- Problem: From the entries, copy each line that includes "beginning".

- Data extracts:
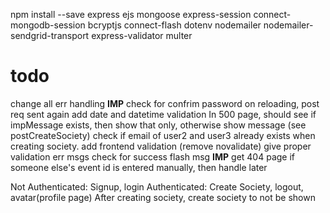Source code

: npm install --save express ejs mongoose express-session connect-mongodb-session bcryptjs connect-flash dotenv nodemailer nodemailer-sendgrid-transport express-validator multer

# todo

change all err handling
**IMP** check for confrim password
on reloading, post req sent again
add date and datetime validation
In 500 page, should see if impMessage exists, then show that only, otherwise show message (see postCreateSociety)
check if email of user2 and user3 already exists when creating society.
add frontend validation (remove novalidate)
give proper validation err msgs
check for success flash msg
**IMP** get 404 page
if someone else's event id is entered manually, then handle later


Not Authenticated: Signup, login
Authenticated: Create Society, logout, avatar(profile page)
After creating society, create society to not be shown
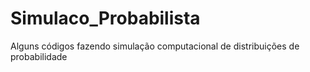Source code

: # Simulaco_Probabilista
Alguns códigos fazendo simulação computacional de distribuições de probabilidade
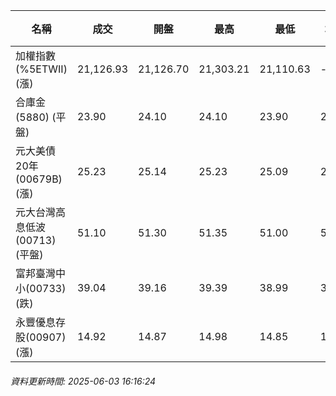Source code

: | 名稱 | 成交 | 開盤 | 最高 | 最低 | 均價 | 成交金額(億) | 昨收 | 漲跌幅 | 漲跌 | 總量 | 昨量 | 振幅 |
| -------- | -------- | -------- | -------- |-------- | -------- | -------- |-------- |-------- |-------- | -------- | -------- |-------- |
|加權指數(%5ETWII) (漲)|21,126.93|21,126.70|21,303.21|21,110.63|-|3,506.84|21,002.71|0.59%|124.22|6,173,377|0|0.92%|
|合庫金(5880) (平盤)|23.90|24.10|24.10|23.90|23.96|1.98|23.90|0.00%|0.00|8,253|13,405|0.84%|
|元大美債20年(00679B) (漲)|25.23|25.14|25.23|25.09|25.15|5.31|25.21|0.08%|0.02|21,103|36,838|0.56%|
|元大台灣高息低波(00713) (平盤)|51.10|51.30|51.35|51.00|51.15|5.84|51.10|0.00%|0.00|11,423|19,149|0.68%|
|富邦臺灣中小(00733) (跌)|39.04|39.16|39.39|38.99|39.16|0.230|39.10|0.15%|0.06|588|457|1.02%|
|永豐優息存股(00907) (漲)|14.92|14.87|14.98|14.85|14.90|1.11|14.86|0.40%|0.06|7,442|1,328|0.87%|
###### 資料更新時間: 2025-06-03 16:16:24
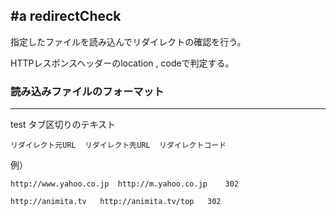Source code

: #a redirectCheck
----------------------------------
指定したファイルを読み込んでリダイレクトの確認を行う。

HTTPレスポンスヘッダーのlocation , codeで判定する。

### 読み込みファイルのフォーマット
----------------------------------
test
タブ区切りのテキスト

	リダイレクト元URL	リダイレクト先URL	リダイレクトコード

例）
	
	http://www.yahoo.co.jp	http://m.yahoo.co.jp	302
	
	http://animita.tv	http://animita.tv/top	302
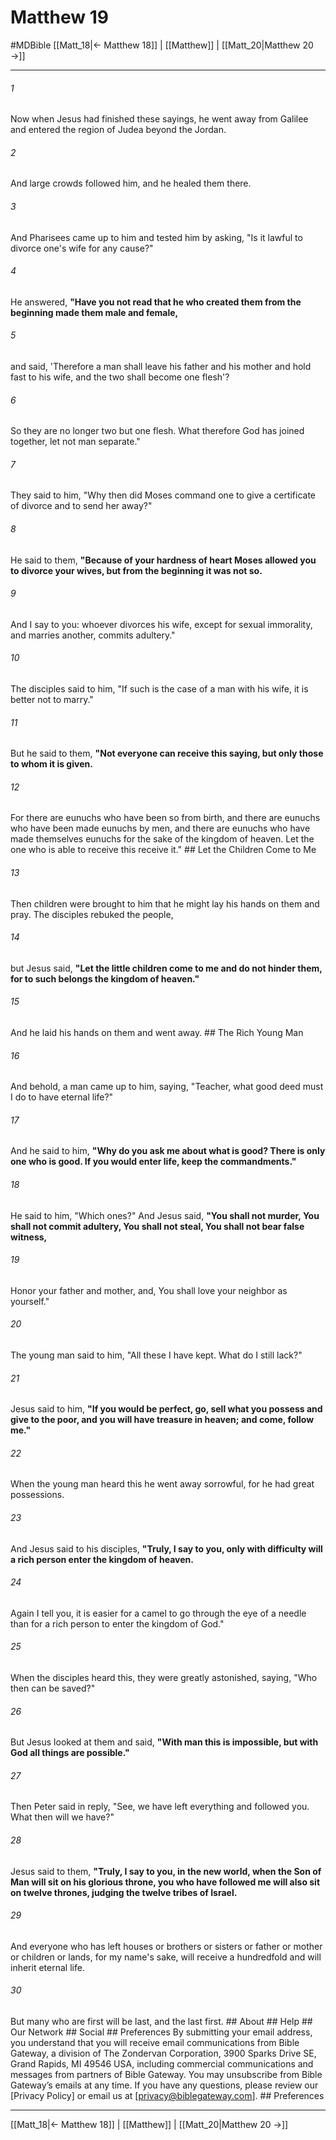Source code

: # Matthew 19
#MDBible
[[Matt_18|← Matthew 18]] | [[Matthew]] | [[Matt_20|Matthew 20 →]]

***


###### 1 
Now when Jesus had finished these sayings, he went away from Galilee and entered the region of Judea beyond the Jordan. 

###### 2 
And large crowds followed him, and he healed them there. 

###### 3 
And Pharisees came up to him and tested him by asking, "Is it lawful to divorce one's wife for any cause?" 

###### 4 
He answered, **"Have you not read that he who created them from the beginning made them male and female,** 

###### 5 
and said, 'Therefore a man shall leave his father and his mother and hold fast to his wife, and the two shall become one flesh'? 

###### 6 
So they are no longer two but one flesh. What therefore God has joined together, let not man separate." 

###### 7 
They said to him, "Why then did Moses command one to give a certificate of divorce and to send her away?" 

###### 8 
He said to them, **"Because of your hardness of heart Moses allowed you to divorce your wives, but from the beginning it was not so.** 

###### 9 
And I say to you: whoever divorces his wife, except for sexual immorality, and marries another, commits adultery." 

###### 10 
The disciples said to him, "If such is the case of a man with his wife, it is better not to marry." 

###### 11 
But he said to them, **"Not everyone can receive this saying, but only those to whom it is given.** 

###### 12 
For there are eunuchs who have been so from birth, and there are eunuchs who have been made eunuchs by men, and there are eunuchs who have made themselves eunuchs for the sake of the kingdom of heaven. Let the one who is able to receive this receive it." ## Let the Children Come to Me 

###### 13 
Then children were brought to him that he might lay his hands on them and pray. The disciples rebuked the people, 

###### 14 
but Jesus said, **"Let the little children come to me and do not hinder them, for to such belongs the kingdom of heaven."** 

###### 15 
And he laid his hands on them and went away. ## The Rich Young Man 

###### 16 
And behold, a man came up to him, saying, "Teacher, what good deed must I do to have eternal life?" 

###### 17 
And he said to him, **"Why do you ask me about what is good? There is only one who is good. If you would enter life, keep the commandments."** 

###### 18 
He said to him, "Which ones?" And Jesus said, **"You shall not murder, You shall not commit adultery, You shall not steal, You shall not bear false witness,** 

###### 19 
Honor your father and mother, and, You shall love your neighbor as yourself." 

###### 20 
The young man said to him, "All these I have kept. What do I still lack?" 

###### 21 
Jesus said to him, **"If you would be perfect, go, sell what you possess and give to the poor, and you will have treasure in heaven; and come, follow me."** 

###### 22 
When the young man heard this he went away sorrowful, for he had great possessions. 

###### 23 
And Jesus said to his disciples, **"Truly, I say to you, only with difficulty will a rich person enter the kingdom of heaven.** 

###### 24 
Again I tell you, it is easier for a camel to go through the eye of a needle than for a rich person to enter the kingdom of God." 

###### 25 
When the disciples heard this, they were greatly astonished, saying, "Who then can be saved?" 

###### 26 
But Jesus looked at them and said, **"With man this is impossible, but with God all things are possible."** 

###### 27 
Then Peter said in reply, "See, we have left everything and followed you. What then will we have?" 

###### 28 
Jesus said to them, **"Truly, I say to you, in the new world, when the Son of Man will sit on his glorious throne, you who have followed me will also sit on twelve thrones, judging the twelve tribes of Israel.** 

###### 29 
And everyone who has left houses or brothers or sisters or father or mother or children or lands, for my name's sake, will receive a hundredfold and will inherit eternal life. 

###### 30 
But many who are first will be last, and the last first. ## About ## Help ## Our Network ## Social ## Preferences By submitting your email address, you understand that you will receive email communications from Bible Gateway, a division of The Zondervan Corporation, 3900 Sparks Drive SE, Grand Rapids, MI 49546 USA, including commercial communications and messages from partners of Bible Gateway. You may unsubscribe from Bible Gateway&rsquo;s emails at any time. If you have any questions, please review our [Privacy Policy] or email us at [privacy@biblegateway.com]. ## Preferences

***

[[Matt_18|← Matthew 18]] | [[Matthew]] | [[Matt_20|Matthew 20 →]]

- Output for this exercise:
He answered, **"Have you not read that he who created them from the beginning made them male and female,** 
He said to them, **"Because of your hardness of heart Moses allowed you to divorce your wives, but from the beginning it was not so.** 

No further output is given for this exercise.